TASK GOAL: For the word "citation", count the lines of the records that hold it, and give only that number.

Document images with source code:
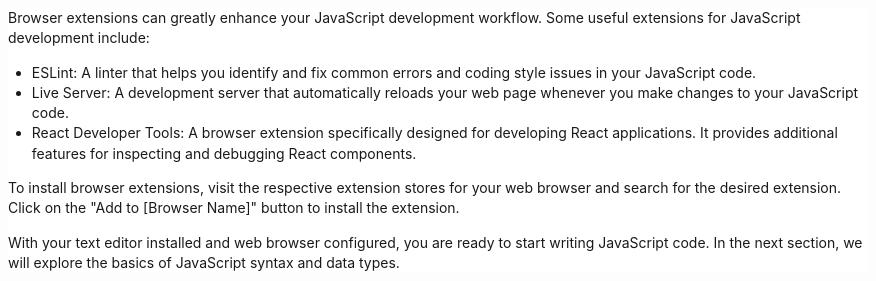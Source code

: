 Browser extensions can greatly enhance your JavaScript development workflow. Some useful extensions for JavaScript development include:

- ESLint: A linter that helps you identify and fix common errors and coding style issues in your JavaScript code.
- Live Server: A development server that automatically reloads your web page whenever you make changes to your JavaScript code.
- React Developer Tools: A browser extension specifically designed for developing React applications. It provides additional features for inspecting and debugging React components.

To install browser extensions, visit the respective extension stores for your web browser and search for the desired extension. Click on the "Add to [Browser Name]" button to install the extension.

With your text editor installed and web browser configured, you are ready to start writing JavaScript code. In the next section, we will explore the basics of JavaScript syntax and data types.
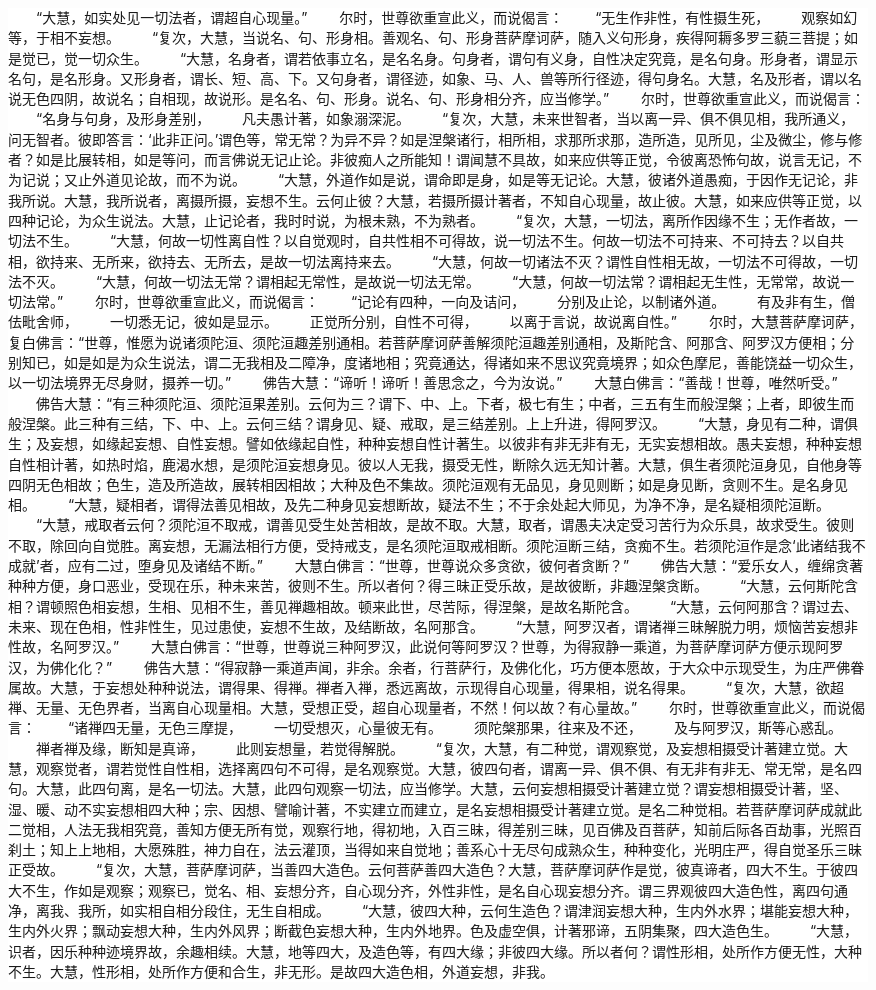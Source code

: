 　　“大慧，如实处见一切法者，谓超自心现量。”
　　尔时，世尊欲重宣此义，而说偈言：
　　“无生作非性，有性摄生死，
　　观察如幻等，于相不妄想。
　　“复次，大慧，当说名、句、形身相。善观名、句、形身菩萨摩诃萨，随入义句形身，疾得阿耨多罗三藐三菩提；如是觉已，觉一切众生。
　　“大慧，名身者，谓若依事立名，是名名身。句身者，谓句有义身，自性决定究竟，是名句身。形身者，谓显示名句，是名形身。又形身者，谓长、短、高、下。又句身者，谓径迹，如象、马、人、兽等所行径迹，得句身名。大慧，名及形者，谓以名说无色四阴，故说名；自相现，故说形。是名名、句、形身。说名、句、形身相分齐，应当修学。”
　　尔时，世尊欲重宣此义，而说偈言：
　　“名身与句身，及形身差别，
　　凡夫愚计著，如象溺深泥。
　　“复次，大慧，未来世智者，当以离一异、俱不俱见相，我所通义，问无智者。彼即答言：‘此非正问。’谓色等，常无常？为异不异？如是涅槃诸行，相所相，求那所求那，造所造，见所见，尘及微尘，修与修者？如是比展转相，如是等问，而言佛说无记止论。非彼痴人之所能知！谓闻慧不具故，如来应供等正觉，令彼离恐怖句故，说言无记，不为记说；又止外道见论故，而不为说。
　　“大慧，外道作如是说，谓命即是身，如是等无记论。大慧，彼诸外道愚痴，于因作无记论，非我所说。大慧，我所说者，离摄所摄，妄想不生。云何止彼？大慧，若摄所摄计著者，不知自心现量，故止彼。大慧，如来应供等正觉，以四种记论，为众生说法。大慧，止记论者，我时时说，为根未熟，不为熟者。
　　“复次，大慧，一切法，离所作因缘不生；无作者故，一切法不生。
　　“大慧，何故一切性离自性？以自觉观时，自共性相不可得故，说一切法不生。何故一切法不可持来、不可持去？以自共相，欲持来、无所来，欲持去、无所去，是故一切法离持来去。
　　“大慧，何故一切诸法不灭？谓性自性相无故，一切法不可得故，一切法不灭。
　　“大慧，何故一切法无常？谓相起无常性，是故说一切法无常。
　　“大慧，何故一切法常？谓相起无生性，无常常，故说一切法常。”
　　尔时，世尊欲重宣此义，而说偈言：
　　“记论有四种，一向及诘问，
　　分别及止论，以制诸外道。
　　有及非有生，僧佉毗舍师，
　　一切悉无记，彼如是显示。
　　正觉所分别，自性不可得，
　　以离于言说，故说离自性。”
　　尔时，大慧菩萨摩诃萨，复白佛言：“世尊，惟愿为说诸须陀洹、须陀洹趣差别通相。若菩萨摩诃萨善解须陀洹趣差别通相，及斯陀含、阿那含、阿罗汉方便相；分别知已，如是如是为众生说法，谓二无我相及二障净，度诸地相；究竟通达，得诸如来不思议究竟境界；如众色摩尼，善能饶益一切众生，以一切法境界无尽身财，摄养一切。”
　　佛告大慧：“谛听！谛听！善思念之，今为汝说。”
　　大慧白佛言：“善哉！世尊，唯然听受。”
　　佛告大慧：“有三种须陀洹、须陀洹果差别。云何为三？谓下、中、上。下者，极七有生；中者，三五有生而般涅槃；上者，即彼生而般涅槃。此三种有三结，下、中、上。云何三结？谓身见、疑、戒取，是三结差别。上上升进，得阿罗汉。
　　“大慧，身见有二种，谓俱生；及妄想，如缘起妄想、自性妄想。譬如依缘起自性，种种妄想自性计著生。以彼非有非无非有无，无实妄想相故。愚夫妄想，种种妄想自性相计著，如热时焰，鹿渴水想，是须陀洹妄想身见。彼以人无我，摄受无性，断除久远无知计著。大慧，俱生者须陀洹身见，自他身等四阴无色相故；色生，造及所造故，展转相因相故；大种及色不集故。须陀洹观有无品见，身见则断；如是身见断，贪则不生。是名身见相。
　　“大慧，疑相者，谓得法善见相故，及先二种身见妄想断故，疑法不生；不于余处起大师见，为净不净，是名疑相须陀洹断。
　　“大慧，戒取者云何？须陀洹不取戒，谓善见受生处苦相故，是故不取。大慧，取者，谓愚夫决定受习苦行为众乐具，故求受生。彼则不取，除回向自觉胜。离妄想，无漏法相行方便，受持戒支，是名须陀洹取戒相断。须陀洹断三结，贪痴不生。若须陀洹作是念‘此诸结我不成就’者，应有二过，堕身见及诸结不断。”
　　大慧白佛言：“世尊，世尊说众多贪欲，彼何者贪断？”
　　佛告大慧：“爱乐女人，缠绵贪著种种方便，身口恶业，受现在乐，种未来苦，彼则不生。所以者何？得三昧正受乐故，是故彼断，非趣涅槃贪断。
　　“大慧，云何斯陀含相？谓顿照色相妄想，生相、见相不生，善见禅趣相故。顿来此世，尽苦际，得涅槃，是故名斯陀含。
　　“大慧，云何阿那含？谓过去、未来、现在色相，性非性生，见过患使，妄想不生故，及结断故，名阿那含。
　　“大慧，阿罗汉者，谓诸禅三昧解脱力明，烦恼苦妄想非性故，名阿罗汉。”
　　大慧白佛言：“世尊，世尊说三种阿罗汉，此说何等阿罗汉？世尊，为得寂静一乘道，为菩萨摩诃萨方便示现阿罗汉，为佛化化？”
　　佛告大慧：“得寂静一乘道声闻，非余。余者，行菩萨行，及佛化化，巧方便本愿故，于大众中示现受生，为庄严佛眷属故。大慧，于妄想处种种说法，谓得果、得禅。禅者入禅，悉远离故，示现得自心现量，得果相，说名得果。
　　“复次，大慧，欲超禅、无量、无色界者，当离自心现量相。大慧，受想正受，超自心现量者，不然！何以故？有心量故。”
　　尔时，世尊欲重宣此义，而说偈言：
　　“诸禅四无量，无色三摩提，
　　一切受想灭，心量彼无有。
　　须陀槃那果，往来及不还，
　　及与阿罗汉，斯等心惑乱。
　　禅者禅及缘，断知是真谛，
　　此则妄想量，若觉得解脱。
　　“复次，大慧，有二种觉，谓观察觉，及妄想相摄受计著建立觉。大慧，观察觉者，谓若觉性自性相，选择离四句不可得，是名观察觉。大慧，彼四句者，谓离一异、俱不俱、有无非有非无、常无常，是名四句。大慧，此四句离，是名一切法。大慧，此四句观察一切法，应当修学。大慧，云何妄想相摄受计著建立觉？谓妄想相摄受计著，坚、湿、暖、动不实妄想相四大种；宗、因想、譬喻计著，不实建立而建立，是名妄想相摄受计著建立觉。是名二种觉相。若菩萨摩诃萨成就此二觉相，人法无我相究竟，善知方便无所有觉，观察行地，得初地，入百三昧，得差别三昧，见百佛及百菩萨，知前后际各百劫事，光照百刹土；知上上地相，大愿殊胜，神力自在，法云灌顶，当得如来自觉地；善系心十无尽句成熟众生，种种变化，光明庄严，得自觉圣乐三昧正受故。
　　“复次，大慧，菩萨摩诃萨，当善四大造色。云何菩萨善四大造色？大慧，菩萨摩诃萨作是觉，彼真谛者，四大不生。于彼四大不生，作如是观察；观察已，觉名、相、妄想分齐，自心现分齐，外性非性，是名自心现妄想分齐。谓三界观彼四大造色性，离四句通净，离我、我所，如实相自相分段住，无生自相成。
　　“大慧，彼四大种，云何生造色？谓津润妄想大种，生内外水界；堪能妄想大种，生内外火界；飘动妄想大种，生内外风界；断截色妄想大种，生内外地界。色及虚空俱，计著邪谛，五阴集聚，四大造色生。
　　“大慧，识者，因乐种种迹境界故，余趣相续。大慧，地等四大，及造色等，有四大缘；非彼四大缘。所以者何？谓性形相，处所作方便无性，大种不生。大慧，性形相，处所作方便和合生，非无形。是故四大造色相，外道妄想，非我。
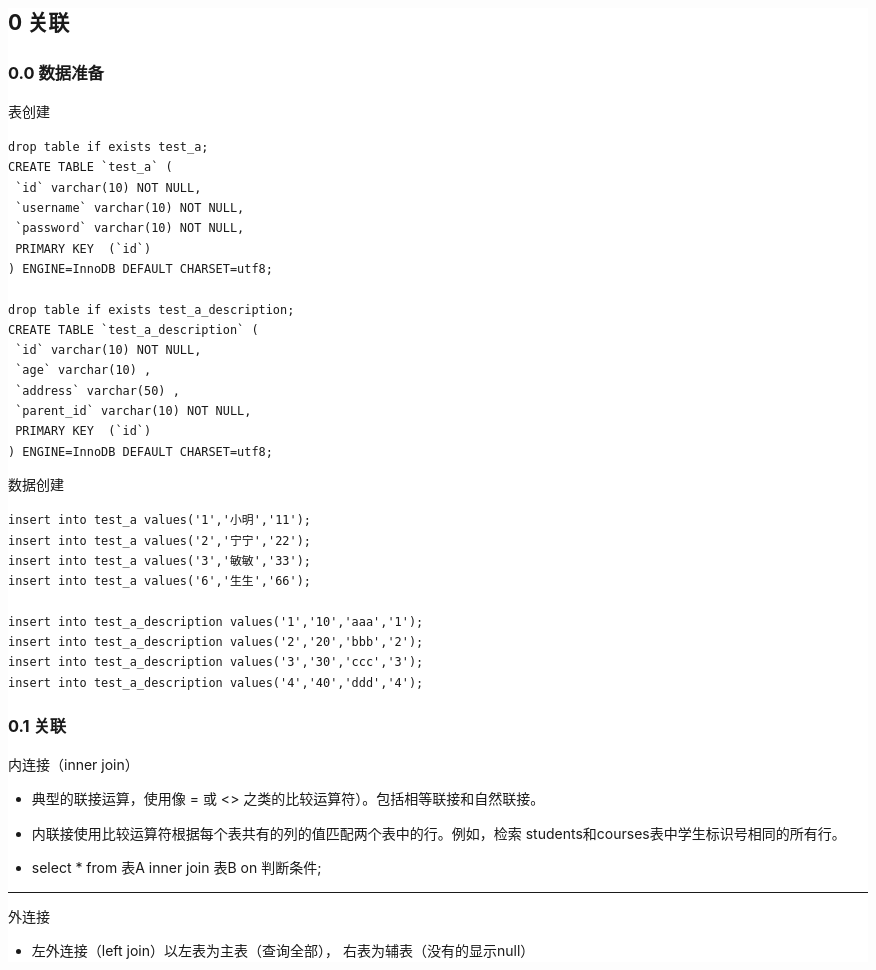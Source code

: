 ## **0 关联**

### **0.0 数据准备**

表创建

```text
drop table if exists test_a;
CREATE TABLE `test_a` (
 `id` varchar(10) NOT NULL,
 `username` varchar(10) NOT NULL,
 `password` varchar(10) NOT NULL,
 PRIMARY KEY  (`id`)
) ENGINE=InnoDB DEFAULT CHARSET=utf8;

drop table if exists test_a_description;
CREATE TABLE `test_a_description` (
 `id` varchar(10) NOT NULL,
 `age` varchar(10) ,
 `address` varchar(50) ,
 `parent_id` varchar(10) NOT NULL,
 PRIMARY KEY  (`id`)
) ENGINE=InnoDB DEFAULT CHARSET=utf8;
```

数据创建

```text
insert into test_a values('1','小明','11');
insert into test_a values('2','宁宁','22');
insert into test_a values('3','敏敏','33');
insert into test_a values('6','生生','66');

insert into test_a_description values('1','10','aaa','1');
insert into test_a_description values('2','20','bbb','2');
insert into test_a_description values('3','30','ccc','3');
insert into test_a_description values('4','40','ddd','4');
```

### **0.1 关联**

内连接（inner join）

- 典型的联接运算，使用像 = 或 <> 之类的比较运算符）。包括相等联接和自然联接。  
    
- 内联接使用比较运算符根据每个表共有的列的值匹配两个表中的行。例如，检索 students和courses表中学生标识号相同的所有行。  
    
- select * from 表A inner join 表B on 判断条件;  
    

---

外连接

- 左外连接（left join）以左表为主表（查询全部）， 右表为辅表（没有的显示null）  
    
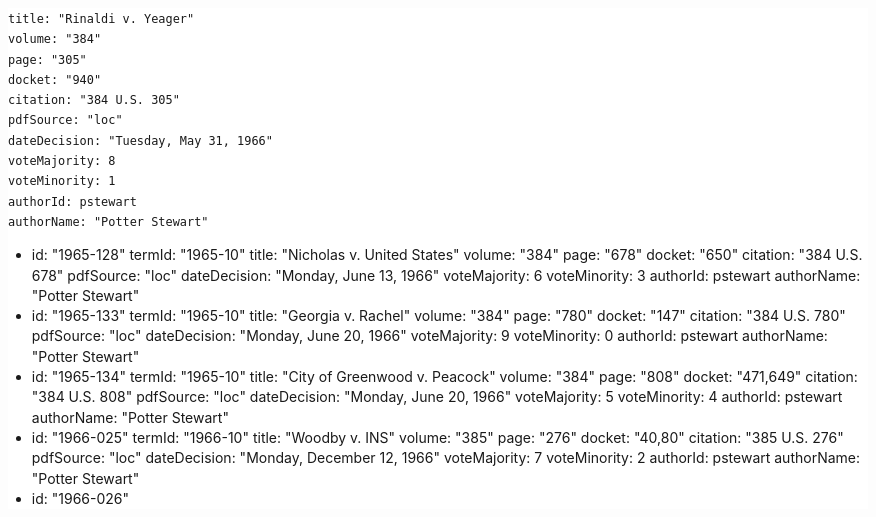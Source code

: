     title: "Rinaldi v. Yeager"
    volume: "384"
    page: "305"
    docket: "940"
    citation: "384 U.S. 305"
    pdfSource: "loc"
    dateDecision: "Tuesday, May 31, 1966"
    voteMajority: 8
    voteMinority: 1
    authorId: pstewart
    authorName: "Potter Stewart"
  - id: "1965-128"
    termId: "1965-10"
    title: "Nicholas v. United States"
    volume: "384"
    page: "678"
    docket: "650"
    citation: "384 U.S. 678"
    pdfSource: "loc"
    dateDecision: "Monday, June 13, 1966"
    voteMajority: 6
    voteMinority: 3
    authorId: pstewart
    authorName: "Potter Stewart"
  - id: "1965-133"
    termId: "1965-10"
    title: "Georgia v. Rachel"
    volume: "384"
    page: "780"
    docket: "147"
    citation: "384 U.S. 780"
    pdfSource: "loc"
    dateDecision: "Monday, June 20, 1966"
    voteMajority: 9
    voteMinority: 0
    authorId: pstewart
    authorName: "Potter Stewart"
  - id: "1965-134"
    termId: "1965-10"
    title: "City of Greenwood v. Peacock"
    volume: "384"
    page: "808"
    docket: "471,649"
    citation: "384 U.S. 808"
    pdfSource: "loc"
    dateDecision: "Monday, June 20, 1966"
    voteMajority: 5
    voteMinority: 4
    authorId: pstewart
    authorName: "Potter Stewart"
  - id: "1966-025"
    termId: "1966-10"
    title: "Woodby v. INS"
    volume: "385"
    page: "276"
    docket: "40,80"
    citation: "385 U.S. 276"
    pdfSource: "loc"
    dateDecision: "Monday, December 12, 1966"
    voteMajority: 7
    voteMinority: 2
    authorId: pstewart
    authorName: "Potter Stewart"
  - id: "1966-026"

ANSWER SECTION: 5